[WHAT YOU NEED TO DO]
Check every line of the entries that follow, and copy the ones containing "frac".
[[ RECORD EXTRACTS, beginning ]]
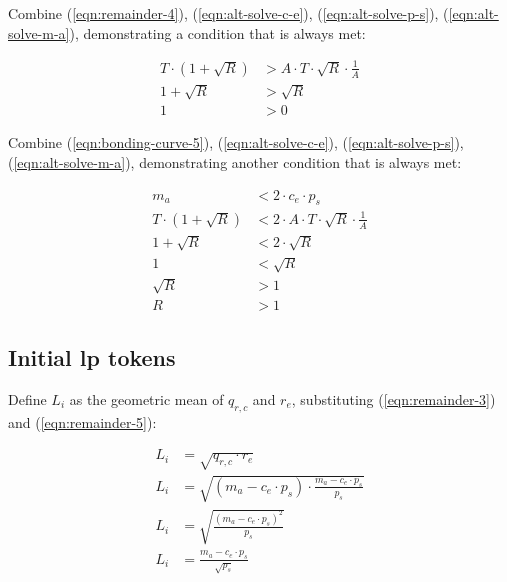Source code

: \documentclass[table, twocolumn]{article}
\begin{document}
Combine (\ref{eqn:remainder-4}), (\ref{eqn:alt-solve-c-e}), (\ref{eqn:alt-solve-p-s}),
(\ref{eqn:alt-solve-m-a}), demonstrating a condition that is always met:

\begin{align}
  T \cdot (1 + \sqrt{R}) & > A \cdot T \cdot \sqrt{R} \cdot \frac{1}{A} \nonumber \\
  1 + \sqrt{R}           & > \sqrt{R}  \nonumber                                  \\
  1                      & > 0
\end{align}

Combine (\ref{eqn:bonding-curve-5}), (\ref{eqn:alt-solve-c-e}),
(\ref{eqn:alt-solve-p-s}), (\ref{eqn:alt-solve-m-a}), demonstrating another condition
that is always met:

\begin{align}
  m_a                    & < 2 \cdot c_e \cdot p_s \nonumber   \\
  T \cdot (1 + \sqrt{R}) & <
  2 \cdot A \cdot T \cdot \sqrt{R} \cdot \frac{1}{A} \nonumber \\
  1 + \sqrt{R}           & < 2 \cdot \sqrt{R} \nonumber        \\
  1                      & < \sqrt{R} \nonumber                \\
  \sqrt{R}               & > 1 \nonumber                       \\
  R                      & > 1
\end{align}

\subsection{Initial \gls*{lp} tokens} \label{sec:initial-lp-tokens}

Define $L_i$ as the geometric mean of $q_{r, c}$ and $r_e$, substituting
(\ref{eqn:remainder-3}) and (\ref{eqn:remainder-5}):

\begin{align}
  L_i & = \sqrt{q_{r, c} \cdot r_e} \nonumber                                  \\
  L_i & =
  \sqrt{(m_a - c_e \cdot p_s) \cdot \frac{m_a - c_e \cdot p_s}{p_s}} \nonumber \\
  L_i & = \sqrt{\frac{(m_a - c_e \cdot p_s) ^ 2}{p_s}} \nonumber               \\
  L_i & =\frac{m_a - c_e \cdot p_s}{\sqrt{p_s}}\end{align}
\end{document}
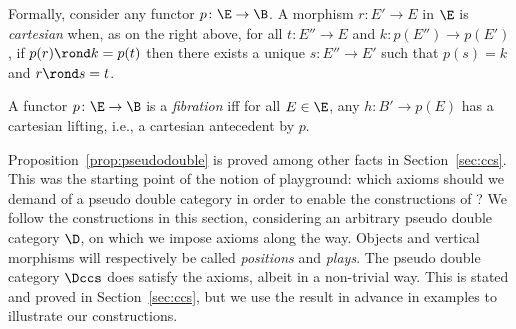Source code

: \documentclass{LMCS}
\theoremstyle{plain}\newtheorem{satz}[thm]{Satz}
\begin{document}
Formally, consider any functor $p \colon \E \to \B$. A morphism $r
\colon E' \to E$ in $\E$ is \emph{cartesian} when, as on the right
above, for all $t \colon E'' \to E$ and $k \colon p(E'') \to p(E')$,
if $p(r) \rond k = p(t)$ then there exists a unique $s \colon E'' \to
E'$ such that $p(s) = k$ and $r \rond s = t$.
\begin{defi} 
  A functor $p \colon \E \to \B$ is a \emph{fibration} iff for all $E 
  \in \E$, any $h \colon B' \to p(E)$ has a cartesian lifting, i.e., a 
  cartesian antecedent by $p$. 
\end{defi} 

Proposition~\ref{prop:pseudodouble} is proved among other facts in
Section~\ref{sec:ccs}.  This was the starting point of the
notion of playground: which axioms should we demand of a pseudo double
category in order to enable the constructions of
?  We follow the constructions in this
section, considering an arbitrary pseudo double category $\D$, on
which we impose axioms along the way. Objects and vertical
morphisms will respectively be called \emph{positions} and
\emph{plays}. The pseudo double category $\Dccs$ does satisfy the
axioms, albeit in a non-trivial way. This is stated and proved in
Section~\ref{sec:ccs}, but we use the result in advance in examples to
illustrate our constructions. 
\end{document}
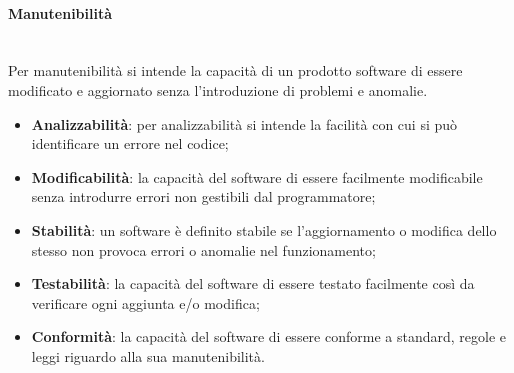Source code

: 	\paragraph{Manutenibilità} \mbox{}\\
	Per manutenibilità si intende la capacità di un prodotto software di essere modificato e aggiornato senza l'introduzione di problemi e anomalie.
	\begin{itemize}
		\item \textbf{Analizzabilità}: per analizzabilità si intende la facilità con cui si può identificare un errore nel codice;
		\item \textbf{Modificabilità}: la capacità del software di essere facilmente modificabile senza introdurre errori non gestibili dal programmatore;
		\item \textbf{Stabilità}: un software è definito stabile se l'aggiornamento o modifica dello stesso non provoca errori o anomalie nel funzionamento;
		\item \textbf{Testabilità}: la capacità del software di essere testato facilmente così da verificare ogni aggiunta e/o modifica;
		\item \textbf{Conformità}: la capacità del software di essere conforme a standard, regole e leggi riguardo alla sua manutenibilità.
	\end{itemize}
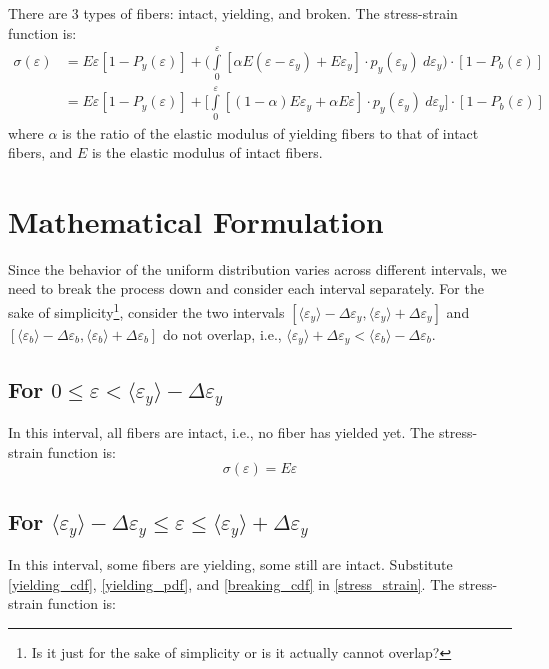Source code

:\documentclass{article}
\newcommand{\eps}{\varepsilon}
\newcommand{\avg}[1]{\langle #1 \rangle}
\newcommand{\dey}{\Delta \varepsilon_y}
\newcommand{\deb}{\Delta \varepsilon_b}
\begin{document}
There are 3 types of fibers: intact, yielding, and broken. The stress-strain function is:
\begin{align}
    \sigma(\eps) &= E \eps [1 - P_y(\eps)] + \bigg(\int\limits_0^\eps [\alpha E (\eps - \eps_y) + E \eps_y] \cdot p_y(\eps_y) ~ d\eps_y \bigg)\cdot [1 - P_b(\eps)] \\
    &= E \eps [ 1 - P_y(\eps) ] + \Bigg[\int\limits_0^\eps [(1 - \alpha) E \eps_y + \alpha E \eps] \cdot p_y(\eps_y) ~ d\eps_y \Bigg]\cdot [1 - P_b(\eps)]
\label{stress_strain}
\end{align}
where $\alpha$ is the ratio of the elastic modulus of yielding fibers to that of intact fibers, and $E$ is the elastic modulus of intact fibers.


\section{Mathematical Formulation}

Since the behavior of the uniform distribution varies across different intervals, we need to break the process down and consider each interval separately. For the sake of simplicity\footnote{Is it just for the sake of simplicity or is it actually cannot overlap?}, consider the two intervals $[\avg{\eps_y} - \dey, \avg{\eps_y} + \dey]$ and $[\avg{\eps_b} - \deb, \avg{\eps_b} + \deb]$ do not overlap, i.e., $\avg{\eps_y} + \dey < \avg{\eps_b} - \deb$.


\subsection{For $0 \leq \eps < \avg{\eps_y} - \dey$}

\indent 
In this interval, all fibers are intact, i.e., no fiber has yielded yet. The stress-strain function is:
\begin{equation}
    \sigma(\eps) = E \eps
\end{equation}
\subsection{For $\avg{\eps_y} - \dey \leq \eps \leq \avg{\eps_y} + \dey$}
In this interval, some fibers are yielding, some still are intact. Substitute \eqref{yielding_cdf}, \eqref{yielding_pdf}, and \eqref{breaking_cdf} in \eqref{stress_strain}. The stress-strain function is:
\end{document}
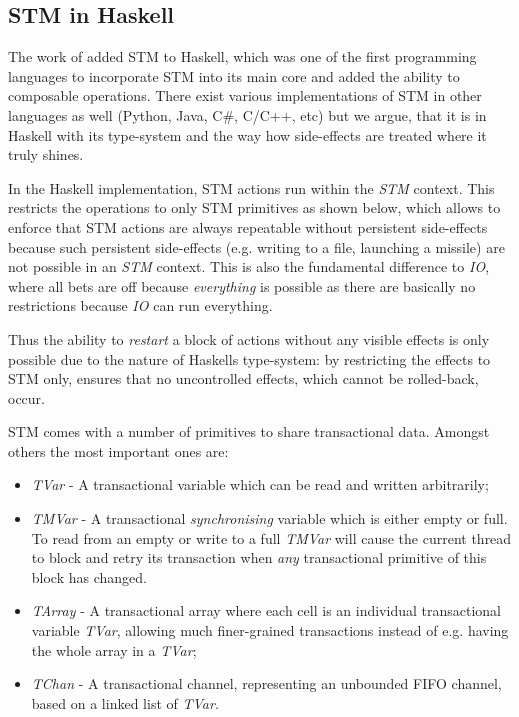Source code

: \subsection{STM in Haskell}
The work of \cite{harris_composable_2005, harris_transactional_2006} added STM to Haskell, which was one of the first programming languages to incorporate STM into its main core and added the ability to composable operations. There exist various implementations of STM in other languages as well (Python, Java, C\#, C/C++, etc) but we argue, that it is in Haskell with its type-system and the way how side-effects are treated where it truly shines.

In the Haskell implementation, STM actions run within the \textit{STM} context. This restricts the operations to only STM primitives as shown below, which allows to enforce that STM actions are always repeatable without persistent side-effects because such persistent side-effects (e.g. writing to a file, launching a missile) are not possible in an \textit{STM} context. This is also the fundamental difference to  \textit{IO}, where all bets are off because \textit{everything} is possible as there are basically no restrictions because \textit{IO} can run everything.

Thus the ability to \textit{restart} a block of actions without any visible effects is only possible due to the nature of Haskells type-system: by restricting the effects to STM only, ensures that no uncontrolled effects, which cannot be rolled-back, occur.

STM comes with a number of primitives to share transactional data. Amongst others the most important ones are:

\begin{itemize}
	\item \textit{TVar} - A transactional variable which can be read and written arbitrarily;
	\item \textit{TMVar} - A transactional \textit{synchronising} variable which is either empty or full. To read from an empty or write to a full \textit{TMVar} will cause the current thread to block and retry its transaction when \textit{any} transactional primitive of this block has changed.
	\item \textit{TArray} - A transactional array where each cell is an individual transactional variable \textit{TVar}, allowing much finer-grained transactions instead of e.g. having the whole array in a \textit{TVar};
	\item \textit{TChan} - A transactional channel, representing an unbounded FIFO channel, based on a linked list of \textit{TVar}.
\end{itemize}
[[ RECORD EXTRACTS, end ]]
[ANSWER TO THE EXERCISE]
  T \cdot (1 + \sqrt{R}) & > A \cdot T \cdot \sqrt{R} \cdot \frac{1}{A} \nonumber \\
  2 \cdot A \cdot T \cdot \sqrt{R} \cdot \frac{1}{A} \nonumber \\
  \sqrt{(m_a - c_e \cdot p_s) \cdot \frac{m_a - c_e \cdot p_s}{p_s}} \nonumber \\
  L_i & = \sqrt{\frac{(m_a - c_e \cdot p_s) ^ 2}{p_s}} \nonumber               \\
  L_i & =\frac{m_a - c_e \cdot p_s}{\sqrt{p_s}}\end{align}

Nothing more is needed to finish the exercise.